## Instructions to follow:
In full and exactly, reproduce the entries below, but omit the pictures.

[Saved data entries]

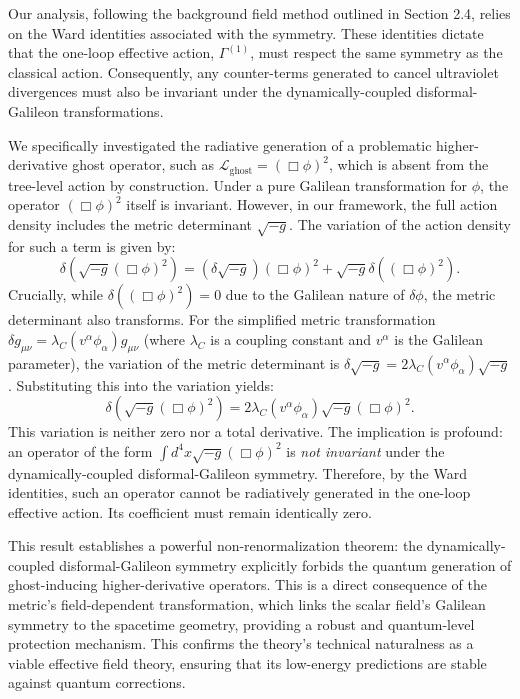 \documentclass[twocolumn]{aastex631}
\begin{document}
Our analysis, following the background field method outlined in Section 2.4, relies on the Ward identities associated with the symmetry. These identities dictate that the one-loop effective action, $\Gamma^{(1)}$, must respect the same symmetry as the classical action. Consequently, any counter-terms generated to cancel ultraviolet divergences must also be invariant under the dynamically-coupled disformal-Galileon transformations.

We specifically investigated the radiative generation of a problematic higher-derivative ghost operator, such as $\mathcal{L}_{\text{ghost}} = (\Box \phi)^2$, which is absent from the tree-level action by construction. Under a pure Galilean transformation for $\phi$, the operator $(\Box \phi)^2$ itself is invariant. However, in our framework, the full action density includes the metric determinant $\sqrt{-g}$. The variation of the action density for such a term is given by:
\begin{equation}
\delta \left( \sqrt{-g} (\Box \phi)^2 \right) = \left( \delta \sqrt{-g} \right) (\Box \phi)^2 + \sqrt{-g} \delta \left( (\Box \phi)^2 \right).
\end{equation}
Crucially, while $\delta \left( (\Box \phi)^2 \right) = 0$ due to the Galilean nature of $\delta \phi$, the metric determinant also transforms. For the simplified metric transformation $\delta g_{\mu\nu} = \lambda_C (v^\alpha \phi_\alpha) g_{\mu\nu}$ (where $\lambda_C$ is a coupling constant and $v^\alpha$ is the Galilean parameter), the variation of the metric determinant is $\delta \sqrt{-g} = 2 \lambda_C (v^\alpha \phi_\alpha) \sqrt{-g}$. Substituting this into the variation yields:
\begin{equation}
\delta \left( \sqrt{-g} (\Box \phi)^2 \right) = 2 \lambda_C (v^\alpha \phi_\alpha) \sqrt{-g} (\Box \phi)^2.
\end{equation}
This variation is neither zero nor a total derivative. The implication is profound: an operator of the form $\int d^4x \sqrt{-g} (\Box \phi)^2$ is \textit{not invariant} under the dynamically-coupled disformal-Galileon symmetry. Therefore, by the Ward identities, such an operator cannot be radiatively generated in the one-loop effective action. Its coefficient must remain identically zero.

This result establishes a powerful non-renormalization theorem: the dynamically-coupled disformal-Galileon symmetry explicitly forbids the quantum generation of ghost-inducing higher-derivative operators. This is a direct consequence of the metric's field-dependent transformation, which links the scalar field's Galilean symmetry to the spacetime geometry, providing a robust and quantum-level protection mechanism. This confirms the theory's technical naturalness as a viable effective field theory, ensuring that its low-energy predictions are stable against quantum corrections.
\end{document}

## Solution to this exercise:
 \documentclass[twocolumn]{aastex631}
\begin{document}
Our analysis, following the background field method outlined in Section 2.4, relies on the Ward identities associated with the symmetry. These identities dictate that the one-loop effective action, $\Gamma^{(1)}$, must respect the same symmetry as the classical action. Consequently, any counter-terms generated to cancel ultraviolet divergences must also be invariant under the dynamically-coupled disformal-Galileon transformations.

We specifically investigated the radiative generation of a problematic higher-derivative ghost operator, such as $\mathcal{L}_{\text{ghost}} = (\Box \phi)^2$, which is absent from the tree-level action by construction. Under a pure Galilean transformation for $\phi$, the operator $(\Box \phi)^2$ itself is invariant. However, in our framework, the full action density includes the metric determinant $\sqrt{-g}$. The variation of the action density for such a term is given by:
\begin{equation}
\delta \left( \sqrt{-g} (\Box \phi)^2 \right) = \left( \delta \sqrt{-g} \right) (\Box \phi)^2 + \sqrt{-g} \delta \left( (\Box \phi)^2 \right).
\end{equation}
Crucially, while $\delta \left( (\Box \phi)^2 \right) = 0$ due to the Galilean nature of $\delta \phi$, the metric determinant also transforms. For the simplified metric transformation $\delta g_{\mu\nu} = \lambda_C (v^\alpha \phi_\alpha) g_{\mu\nu}$ (where $\lambda_C$ is a coupling constant and $v^\alpha$ is the Galilean parameter), the variation of the metric determinant is $\delta \sqrt{-g} = 2 \lambda_C (v^\alpha \phi_\alpha) \sqrt{-g}$. Substituting this into the variation yields:
\begin{equation}
\delta \left( \sqrt{-g} (\Box \phi)^2 \right) = 2 \lambda_C (v^\alpha \phi_\alpha) \sqrt{-g} (\Box \phi)^2.
\end{equation}
This variation is neither zero nor a total derivative. The implication is profound: an operator of the form $\int d^4x \sqrt{-g} (\Box \phi)^2$ is \textit{not invariant} under the dynamically-coupled disformal-Galileon symmetry. Therefore, by the Ward identities, such an operator cannot be radiatively generated in the one-loop effective action. Its coefficient must remain identically zero.

This result establishes a powerful non-renormalization theorem: the dynamically-coupled disformal-Galileon symmetry explicitly forbids the quantum generation of ghost-inducing higher-derivative operators. This is a direct consequence of the metric's field-dependent transformation, which links the scalar field's Galilean symmetry to the spacetime geometry, providing a robust and quantum-level protection mechanism. This confirms the theory's technical naturalness as a viable effective field theory, ensuring that its low-energy predictions are stable against quantum corrections.
\end{document}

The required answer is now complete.